After timely notice to the parties, a hearing of this case was conducted
on April 9, 2008, at the Administrative Law Court in Columbia, South Carolina.
Based upon the evidence and arguments presented at that hearing, and upon the
applicable law, I find that the Department's assessment against Maintenance
Plus clearly fell within the three-year statute of limitations and was effective
for purposes of imposing personal liability on Taxpayer. Therefore, the court
need not address the Department's fraudulent intent argument.
FINDINGS
OF FACT
Having carefully considered all testimony, exhibits,
and arguments presented at the hearing of this case, and taking into account
the credibility and accuracy of the evidence, I make the following Findings of
Fact by a preponderance of the evidence:
1. Maintenance
Plus was incorporated on February 11, 2000 as a sub-chapter S corporation,
allowing all of its profits and losses to flow through the entity to Taxpayer,
who was the sole shareholder. Taxpayer served as the corporation's president and
registered agent. Maintenance Plus was located and doing business in Hilton
Head performing maintenance for condominiums.
2. An
individual other than Taxpayer, Frank Vajo, managed the business. Maintenance
Plus also had a bookkeeper, who withheld taxes from the employees’ earnings and
prepared tax returns, among other duties. Taxpayer did not participate in the
day-to-day operations of the business; however, he was the only person with
authority to sign large checks and withholding tax returns. Further, Taxpayer
was the only individual who had authority to pay withholding taxes.
3. The
corporation's withholding return for 2nd quarter 2000 was due on
July 31, 2000, but the corporation did not file the return until August 31,
2000. The corporation's bookkeeper prepared the return, and Taxpayer reviewed
and signed the return. On October 24, 2000, the Department issued a Notice of
Assessment for a late filing penalty at the address provided by the
corporation. The assessment became a lien by January 1, 2001.
4. The
corporation filed its withholding return for 3rd quarter 2000 on October
31, 2000, and indicated a refund due of $177.35. Taxpayer prepared and signed the
third quarter return.
5. The
Department determined that $850.41 of the tax withheld from employees of
Maintenance Plus for the third quarter had not been remitted. On March 30,
2001, the Department issued a Notice of Assessment to Maintenance Plus at the
address provided by the corporation in the amount of $913.95 for withholding
taxes, penalties and interest. The assessment progressed to a lien and a
warrant was issued on June 28, 2001.
6. In
his deposition, Taxpayer testified that he did not have access to the very post office box that
he referenced as the corporate address in the withholding tax returns for 2nd quarter 2000 and 3rd quarter 2000. He also testified that the post
office box referenced in the returns was not his post office box, but that
"[i]t was the one that Frank Vajo set up" for the corporation to receive
mail. Taxpayer asserts that Maintenance Plus ceased doing business and began
to wind up its affairs, including closing its post office box, in August 2000.

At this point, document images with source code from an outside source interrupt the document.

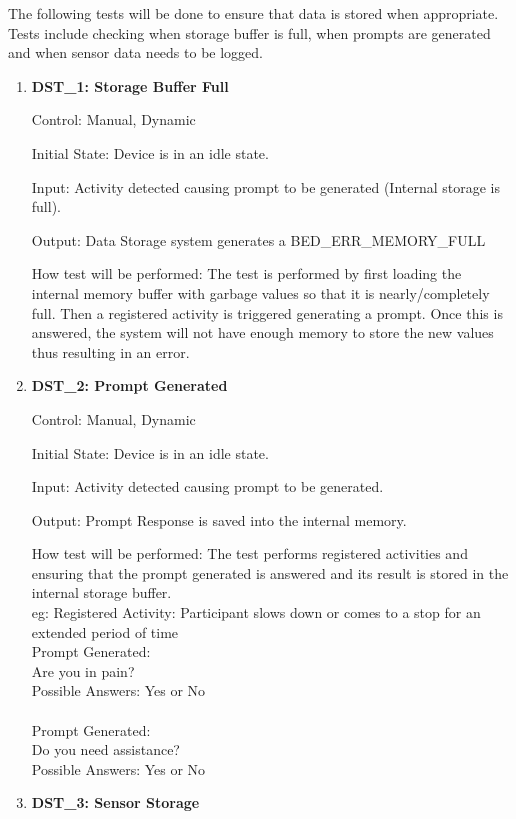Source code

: \documentclass[12pt, titlepage]{article}
\begin{document}
The following tests will be done to ensure that data is stored when appropriate. Tests include checking when storage buffer is full, when prompts are generated and when sensor data needs to be logged. 
\begin{enumerate}
	\item{\textbf{DST\_1: Storage Buffer Full} \\}\label{DST1}
	
		Control: Manual, Dynamic
							
		Initial State: Device is in an idle state.
							
		Input: Activity detected causing prompt to be generated (Internal storage is full).
		
		Output: Data Storage system generates a BED\_ERR\_MEMORY\_FULL
		
		How test will be performed: The test is performed by first loading the internal memory buffer with garbage values so that it is nearly/completely full. Then a registered activity is triggered generating a 					prompt. Once this is answered, the system will not have enough memory to store the new values thus resulting in an error.

	\item{\textbf{DST\_2: Prompt Generated} \\}\label{DST2}
	
		Control: Manual, Dynamic
							
		Initial State: Device is in an idle state.
							
		Input: Activity detected causing prompt to be generated.
		
		Output: Prompt Response is saved into the internal memory.
		
		How test will be performed: The test performs registered activities and ensuring that the prompt generated is answered and its result is stored in the internal storage buffer.\\
		eg: Registered Activity: Participant slows down or comes to a stop for an extended period of time\\
		Prompt Generated: \\
		Are you in pain?\\
		Possible Answers: Yes or No\\
		\\
		Prompt Generated: \\
		Do you need assistance?\\
		Possible Answers: Yes or No\\
\pagebreak
	\item{\textbf{DST\_3: Sensor Storage} \\}\label{DST3}
	

\end{enumerate}
\end{document}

Taxpayer also asserts that the post office box was closed before the Department
sent the notices of assessment to Maintenance Plus. The business left numerous
debts outstanding, including federal withholding taxes.
7. On
June 17, 2005, in an attempt to collect the amounts owed to it, the Department
sent to Taxpayer a “Notice of Proposed Assessment—Responsible Party” seeking
$1,545.57 for the outstanding withholding tax amounts, penalties and interest.
8. Taxpayer
filed a timely protest contesting his personal liability for the withholding
tax assessments. On May 23, 2007, the Department issued its Final
Determination. Taxpayer then timely requested a contested case hearing before
this court. Taxpayer asserted the three-year statute of limitations as his
sole defense. He does not dispute that he was a withholding agent for
Maintenance Plus. Rather, as he testified in his deposition, his complaint is
that he did not receive actual notice of the assessments against Maintenance
Plus within the three-year statute of limitations.
9. Taxpayer
is sophisticated in tax matters. He has not only a license to practice law in South
Carolina but also an employment history indicating significant experience in
tax planning. Before opening his own law practice, he served as tax counsel
for Arthur Andersen, manager of tax reorganization for Gulf Oil and senior tax
counsel for Ashland Oil.
CONCLUSIONS
OF LAW
Based upon the foregoing Findings of Fact, the
court concludes the following as a matter of law:
1. This
court has jurisdiction over this contested case pursuant to S.C. Code Ann. §
12-60-460 (Supp. 2007), which allows a taxpayer to
seek relief from a Final Determination of the Department by requesting a
contested case hearing before the Administrative Law Court.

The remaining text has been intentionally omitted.